What needs to be done – Copy the records below exactly, but leave out any picture they contain.
_ _ _ _
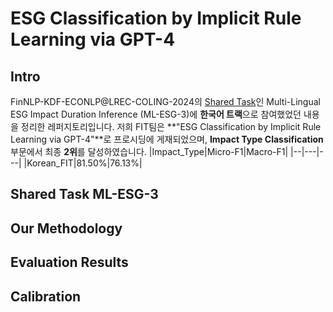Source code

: # ESG Classification by Implicit Rule Learning via GPT-4
## Intro
FinNLP-KDF-ECONLP@LREC-COLING-2024의 [Shared Task](https://sites.google.com/nlg.csie.ntu.edu.tw/finnlp-kdf-2024/shared-task-ml-esg-3?authuser=0)인 Multi-Lingual ESG Impact Duration Inference (ML-ESG-3)에 **한국어 트랙**으로 참여했었던 내용을 정리한 레퍼지토리입니다.
저희 FIT팀은 **"ESG Classification by Implicit Rule Learning via GPT-4"**로 프로시딩에 게재되었으며, **Impact Type Classification** 부문에서 최종 **2위**를 달성하였습니다.
|Impact_Type|Micro-F1|Macro-F1|
|--|---|---|
|Korean_FIT|81.50%|76.13%|

## Shared Task ML-ESG-3


## Our Methodology

## Evaluation Results

## Calibration
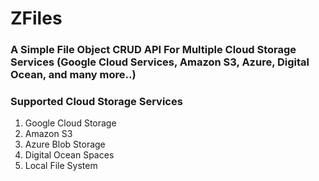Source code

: # ZFiles
### A Simple File Object CRUD API For Multiple Cloud Storage Services (Google Cloud Services, Amazon S3, Azure, Digital Ocean, and many more..)


### Supported Cloud Storage Services
1. Google Cloud Storage
2. Amazon S3
3. Azure Blob Storage
4. Digital Ocean Spaces
5. Local File System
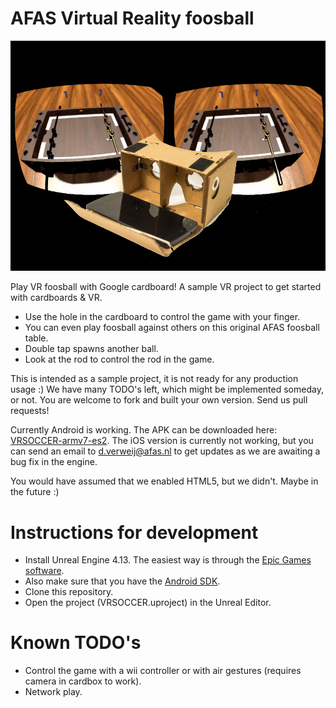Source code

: # AFAS Virtual Reality foosball

![AFAS VRSoccer](https://github.com/AFASResearch/VRSoccer/blob/master/vrsoccer.png)

Play VR foosball with Google cardboard! A sample VR project to get started with cardboards & VR. 

* Use the hole in the cardboard to control the game with your finger. 
* You can even play foosball against others on this original AFAS foosball table.
* Double tap spawns another ball.
* Look at the rod to control the rod in the game.

This is intended as a sample project, it is not ready for any production usage :)
We have many TODO's left, which might be implemented someday, or not.
You are welcome to fork and built your own version. Send us pull requests!

Currently Android is working. The APK can be downloaded here:  [VRSOCCER-armv7-es2](Build/Android_ETC2/VRSOCCER-armv7-es2.apk).
The iOS version is currently not working, but you can send an email to d.verweij@afas.nl to get updates as we are awaiting a bug fix in the engine.

You would have assumed that we enabled HTML5, but we didn't. Maybe in the future :)

# Instructions for development

* Install Unreal Engine 4.13. The easiest way is through the [Epic Games software](http://www.epicgames.com).
* Also make sure that you have the [Android SDK](http://docs.unrealengine.com/latest/INT/Platforms/Android/GettingStarted/1/index.html).
* Clone this repository.
* Open the project (VRSOCCER.uproject) in the Unreal Editor.

# Known TODO's

* Control the game with a wii controller or with air gestures (requires camera in cardbox to work).
* Network play.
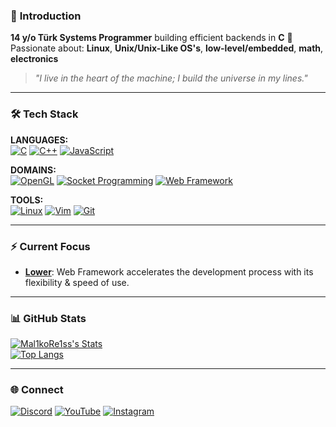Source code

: ### 👋 **Introduction**
**14 y/o Türk Systems Programmer** building efficient backends in **C** 🔨<br>
Passionate about: **Linux**, **Unix/Unix-Like OS's**, **low-level/embedded**, **math**, **electronics**
> *"I live in the heart of the machine; I build the universe in my lines."*  

---

### 🛠️ **Tech Stack**  
**LANGUAGES:**  
[![C](https://img.shields.io/badge/C-000000?style=for-the-badge&logo=c&logoColor=white&labelColor=2c2c2c)](https://github.com/Mal1koRe1ss?tab=repositories&q=&type=&language=c) 
[![C++](https://img.shields.io/badge/C++-000000?style=for-the-badge&logo=c%2B%2B&logoColor=white&labelColor=2c2c2c)](https://github.com/Mal1koRe1ss?tab=repositories&q=&type=&language=c%2B%2B)
[![JavaScript](https://img.shields.io/badge/JS-000000?style=for-the-badge&logo=javascript&logoColor=white&labelColor=2c2c2c)](https://github.com/Mal1koRe1ss?tab=repositories&q=&type=&language=javascript)  

**DOMAINS:**  
[![OpenGL](https://img.shields.io/badge/OpenGL-000000?style=for-the-badge&logo=opengl&logoColor=white&labelColor=2c2c2c)]("no-projects-for-this-one-xd")
[![Socket Programming](https://img.shields.io/badge/Sockets-000000?style=for-the-badge&logo=icloud&logoColor=white&labelColor=2c2c2c)](https://github.com/Mal1koRe1ss/sockets)
[![Web Framework](https://img.shields.io/badge/Lower-000000?style=for-the-badge&logo=htmx&logoColor=white&labelColor=2c2c2c)](https://github.com/trycatchh/lower)

**TOOLS:**  
[![Linux](https://img.shields.io/badge/Linux-000000?style=for-the-badge&logo=linux&logoColor=white&labelColor=2c2c2c)](https://github.com/Mal1koRe1ss?tab=repositories&q=linux)
[![Vim](https://img.shields.io/badge/VIM-000000?style=for-the-badge&logo=vim&logoColor=white&labelColor=2c2c2c)](https://github.com/Mal1koRe1ss?tab=repositories&q=vim)
[![Git](https://img.shields.io/badge/Git-000000?style=for-the-badge&logo=git&logoColor=white&labelColor=2c2c2c)](https://github.com/Mal1koRe1ss?tab=repositories&q=git)  

---

### ⚡ **Current Focus**  
- **[Lower](https://github.com/trycatchh/lower)**: Web Framework accelerates the development process with its flexibility & speed of use.

---

### 📊 **GitHub Stats**  
[![Mal1koRe1ss's Stats](https://github-readme-stats.vercel.app/api?username=Mal1koRe1ss&theme=dark&hide_border=true&show_icons=true&include_all_commits=true&bg_color=0D1117&title_color=FFFFFF&text_color=FFFFFF&icon_color=4B7BBD)](https://github.com/Mal1koRe1ss)  
[![Top Langs](https://github-readme-stats.vercel.app/api/top-langs/?username=Mal1koRe1ss&theme=dark&hide_border=true&layout=compact&langs_count=8&hide=html,css&bg_color=0D1117&title_color=FFFFFF&text_color=FFFFFF)](https://github.com/Mal1koRe1ss)  

---

### 🌐 **Connect**  
[![Discord](https://img.shields.io/badge/Mal1koRe1ss-000000?style=for-the-badge&logo=discord&logoColor=white&labelColor=2c2c2c)](https://discord.gg/users/1020731689330286694)
[![YouTube](https://img.shields.io/badge/Mal1koRe1ss-000000?style=for-the-badge&logo=youtube&logoColor=white&labelColor=2c2c2c)](https://youtube.com/@mal1kore1ss)
[![Instagram](https://img.shields.io/badge/Mal1koRe1ss-000000?style=for-the-badge&logo=instagram&logoColor=white&labelColor=2c2c2c)](https://www.instagram.com/mal1kore1ss/)
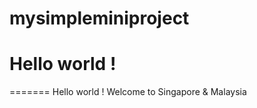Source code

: # mysimpleminiproject
 Hello world !
=======


=======
Hello world !
Welcome to Singapore & Malaysia
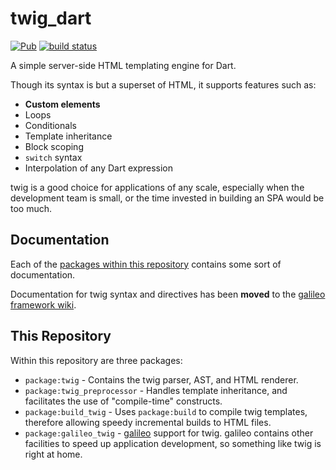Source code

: # twig_dart
[![Pub](https://img.shields.io/pub/v/twig.svg)](https://pub.dartlang.org/packages/twig_dart)
[![build status](https://travis-ci.org/galileo-dart/twig.svg)](https://travis-ci.org/insinfo/twig_dart)

A simple server-side HTML templating engine for Dart.

Though its syntax is but a superset of HTML, it supports features such as:
* **Custom elements**
* Loops
* Conditionals
* Template inheritance
* Block scoping
* `switch` syntax
* Interpolation of any Dart expression

twig is a good choice for applications of any scale, especially when the development team is small,
or the time invested in building an SPA would be too much.

## Documentation
Each of the [packages within this repository](#this-repository) contains
some sort of documentation.

Documentation for twig syntax and directives has been
**moved** to the
[galileo framework wiki](https://docs.galileodart.com/packages/front-end/twig).

## This Repository
Within this repository are three packages:

* `package:twig` - Contains the twig parser, AST, and HTML renderer.
* `package:twig_preprocessor` - Handles template inheritance, and facilitates the use of "compile-time" constructs.
* `package:build_twig` - Uses `package:build` to compile twig templates, therefore allowing speedy incremental builds to HTML files.
* `package:galileo_twig` - [galileo](https://galileo-dart.github.io) support for twig. galileo contains other
facilities to speed up application development, so something like twig is right at home.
_ _ _ _
Task response –
Source code

: # ESG Classification by Implicit Rule Learning via GPT-4
## Intro
FinNLP-KDF-ECONLP@LREC-COLING-2024의 [Shared Task](https://sites.google.com/nlg.csie.ntu.edu.tw/finnlp-kdf-2024/shared-task-ml-esg-3?authuser=0)인 Multi-Lingual ESG Impact Duration Inference (ML-ESG-3)에 **한국어 트랙**으로 참여했었던 내용을 정리한 레퍼지토리입니다.
저희 FIT팀은 **"ESG Classification by Implicit Rule Learning via GPT-4"**로 프로시딩에 게재되었으며, **Impact Type Classification** 부문에서 최종 **2위**를 달성하였습니다.
|Impact_Type|Micro-F1|Macro-F1|
|--|---|---|
|Korean_FIT|81.50%|76.13%|

## Shared Task ML-ESG-3


## Our Methodology

## Evaluation Results

## Calibration
Source code

: # ZFiles
### A Simple File Object CRUD API For Multiple Cloud Storage Services (Google Cloud Services, Amazon S3, Azure, Digital Ocean, and many more..)


### Supported Cloud Storage Services
1. Google Cloud Storage
2. Amazon S3
3. Azure Blob Storage
4. Digital Ocean Spaces
5. Local File System
Source code

: # AFAS Virtual Reality foosball

![AFAS VRSoccer](https://github.com/AFASResearch/VRSoccer/blob/master/vrsoccer.png)

Play VR foosball with Google cardboard! A sample VR project to get started with cardboards & VR. 

* Use the hole in the cardboard to control the game with your finger. 
* You can even play foosball against others on this original AFAS foosball table.
* Double tap spawns another ball.
* Look at the rod to control the rod in the game.

This is intended as a sample project, it is not ready for any production usage :)
We have many TODO's left, which might be implemented someday, or not.
You are welcome to fork and built your own version. Send us pull requests!

Currently Android is working. The APK can be downloaded here:  [VRSOCCER-armv7-es2](Build/Android_ETC2/VRSOCCER-armv7-es2.apk).
The iOS version is currently not working, but you can send an email to d.verweij@afas.nl to get updates as we are awaiting a bug fix in the engine.

You would have assumed that we enabled HTML5, but we didn't. Maybe in the future :)

# Instructions for development

* Install Unreal Engine 4.13. The easiest way is through the [Epic Games software](http://www.epicgames.com).
* Also make sure that you have the [Android SDK](http://docs.unrealengine.com/latest/INT/Platforms/Android/GettingStarted/1/index.html).
* Clone this repository.
* Open the project (VRSOCCER.uproject) in the Unreal Editor.

# Known TODO's

* Control the game with a wii controller or with air gestures (requires camera in cardbox to work).
* Network play.
Source code

: ### 👋 **Introduction**
**14 y/o Türk Systems Programmer** building efficient backends in **C** 🔨<br>
Passionate about: **Linux**, **Unix/Unix-Like OS's**, **low-level/embedded**, **math**, **electronics**
> *"I live in the heart of the machine; I build the universe in my lines."*  

---

### 🛠️ **Tech Stack**  
**LANGUAGES:**  
[![C](https://img.shields.io/badge/C-000000?style=for-the-badge&logo=c&logoColor=white&labelColor=2c2c2c)](https://github.com/Mal1koRe1ss?tab=repositories&q=&type=&language=c) 
[![C++](https://img.shields.io/badge/C++-000000?style=for-the-badge&logo=c%2B%2B&logoColor=white&labelColor=2c2c2c)](https://github.com/Mal1koRe1ss?tab=repositories&q=&type=&language=c%2B%2B)
[![JavaScript](https://img.shields.io/badge/JS-000000?style=for-the-badge&logo=javascript&logoColor=white&labelColor=2c2c2c)](https://github.com/Mal1koRe1ss?tab=repositories&q=&type=&language=javascript)  

**DOMAINS:**  
[![OpenGL](https://img.shields.io/badge/OpenGL-000000?style=for-the-badge&logo=opengl&logoColor=white&labelColor=2c2c2c)]("no-projects-for-this-one-xd")
[![Socket Programming](https://img.shields.io/badge/Sockets-000000?style=for-the-badge&logo=icloud&logoColor=white&labelColor=2c2c2c)](https://github.com/Mal1koRe1ss/sockets)
[![Web Framework](https://img.shields.io/badge/Lower-000000?style=for-the-badge&logo=htmx&logoColor=white&labelColor=2c2c2c)](https://github.com/trycatchh/lower)

**TOOLS:**  
[![Linux](https://img.shields.io/badge/Linux-000000?style=for-the-badge&logo=linux&logoColor=white&labelColor=2c2c2c)](https://github.com/Mal1koRe1ss?tab=repositories&q=linux)
[![Vim](https://img.shields.io/badge/VIM-000000?style=for-the-badge&logo=vim&logoColor=white&labelColor=2c2c2c)](https://github.com/Mal1koRe1ss?tab=repositories&q=vim)
[![Git](https://img.shields.io/badge/Git-000000?style=for-the-badge&logo=git&logoColor=white&labelColor=2c2c2c)](https://github.com/Mal1koRe1ss?tab=repositories&q=git)  

---

### ⚡ **Current Focus**  
- **[Lower](https://github.com/trycatchh/lower)**: Web Framework accelerates the development process with its flexibility & speed of use.

---

### 📊 **GitHub Stats**  
[![Mal1koRe1ss's Stats](https://github-readme-stats.vercel.app/api?username=Mal1koRe1ss&theme=dark&hide_border=true&show_icons=true&include_all_commits=true&bg_color=0D1117&title_color=FFFFFF&text_color=FFFFFF&icon_color=4B7BBD)](https://github.com/Mal1koRe1ss)  
[![Top Langs](https://github-readme-stats.vercel.app/api/top-langs/?username=Mal1koRe1ss&theme=dark&hide_border=true&layout=compact&langs_count=8&hide=html,css&bg_color=0D1117&title_color=FFFFFF&text_color=FFFFFF)](https://github.com/Mal1koRe1ss)  

---

### 🌐 **Connect**  
[![Discord](https://img.shields.io/badge/Mal1koRe1ss-000000?style=for-the-badge&logo=discord&logoColor=white&labelColor=2c2c2c)](https://discord.gg/users/1020731689330286694)
[![YouTube](https://img.shields.io/badge/Mal1koRe1ss-000000?style=for-the-badge&logo=youtube&logoColor=white&labelColor=2c2c2c)](https://youtube.com/@mal1kore1ss)
[![Instagram](https://img.shields.io/badge/Mal1koRe1ss-000000?style=for-the-badge&logo=instagram&logoColor=white&labelColor=2c2c2c)](https://www.instagram.com/mal1kore1ss/)
Source code

: # mysimpleminiproject
 Hello world !
=======


=======
Hello world !
Welcome to Singapore & Malaysia
Source code

: # twig_dart
[![Pub](https://img.shields.io/pub/v/twig.svg)](https://pub.dartlang.org/packages/twig_dart)
[![build status](https://travis-ci.org/galileo-dart/twig.svg)](https://travis-ci.org/insinfo/twig_dart)

A simple server-side HTML templating engine for Dart.

Though its syntax is but a superset of HTML, it supports features such as:
* **Custom elements**
* Loops
* Conditionals
* Template inheritance
* Block scoping
* `switch` syntax
* Interpolation of any Dart expression

twig is a good choice for applications of any scale, especially when the development team is small,
or the time invested in building an SPA would be too much.

## Documentation
Each of the [packages within this repository](#this-repository) contains
some sort of documentation.

Documentation for twig syntax and directives has been
**moved** to the
[galileo framework wiki](https://docs.galileodart.com/packages/front-end/twig).

## This Repository
Within this repository are three packages:

* `package:twig` - Contains the twig parser, AST, and HTML renderer.
* `package:twig_preprocessor` - Handles template inheritance, and facilitates the use of "compile-time" constructs.
* `package:build_twig` - Uses `package:build` to compile twig templates, therefore allowing speedy incremental builds to HTML files.
* `package:galileo_twig` - [galileo](https://galileo-dart.github.io) support for twig. galileo contains other
facilities to speed up application development, so something like twig is right at home.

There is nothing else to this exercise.